* [WHAT TO DO]: Only the lines from the beginning of the data below through the line that contains "During install, you" should be repeated, exactly as written.

[INPUT RECORDS Boundary: Start]

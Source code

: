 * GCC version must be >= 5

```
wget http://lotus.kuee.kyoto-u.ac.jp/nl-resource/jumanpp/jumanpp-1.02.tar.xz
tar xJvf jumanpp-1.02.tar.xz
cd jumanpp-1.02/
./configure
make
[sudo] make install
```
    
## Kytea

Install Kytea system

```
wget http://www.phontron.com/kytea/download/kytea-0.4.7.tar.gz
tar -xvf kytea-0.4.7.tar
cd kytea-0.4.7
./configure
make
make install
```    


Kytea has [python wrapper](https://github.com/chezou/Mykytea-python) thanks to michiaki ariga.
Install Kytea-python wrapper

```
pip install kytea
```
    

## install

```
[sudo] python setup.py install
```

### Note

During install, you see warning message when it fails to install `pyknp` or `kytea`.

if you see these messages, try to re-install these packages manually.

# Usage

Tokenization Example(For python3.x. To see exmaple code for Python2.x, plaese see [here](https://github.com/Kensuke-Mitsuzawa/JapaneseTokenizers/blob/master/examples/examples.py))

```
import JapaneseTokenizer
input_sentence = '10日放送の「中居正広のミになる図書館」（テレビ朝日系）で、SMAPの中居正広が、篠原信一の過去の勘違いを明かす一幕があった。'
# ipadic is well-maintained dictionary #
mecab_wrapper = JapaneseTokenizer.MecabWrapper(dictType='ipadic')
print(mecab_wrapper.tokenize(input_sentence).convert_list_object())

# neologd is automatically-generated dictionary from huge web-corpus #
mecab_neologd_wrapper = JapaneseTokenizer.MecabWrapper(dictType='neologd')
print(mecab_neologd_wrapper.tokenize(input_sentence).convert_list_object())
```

[INPUT RECORDS Boundary: End]

* [TASK SOLUTION]:
Source code

: * GCC version must be >= 5

```
wget http://lotus.kuee.kyoto-u.ac.jp/nl-resource/jumanpp/jumanpp-1.02.tar.xz
tar xJvf jumanpp-1.02.tar.xz
cd jumanpp-1.02/
./configure
make
[sudo] make install
```
    
## Kytea

Install Kytea system

```
wget http://www.phontron.com/kytea/download/kytea-0.4.7.tar.gz
tar -xvf kytea-0.4.7.tar
cd kytea-0.4.7
./configure
make
make install
```    


Kytea has [python wrapper](https://github.com/chezou/Mykytea-python) thanks to michiaki ariga.
Install Kytea-python wrapper

```
pip install kytea
```
    

## install

```
[sudo] python setup.py install
```

### Note

During install, you see warning message when it fails to install `pyknp` or `kytea`.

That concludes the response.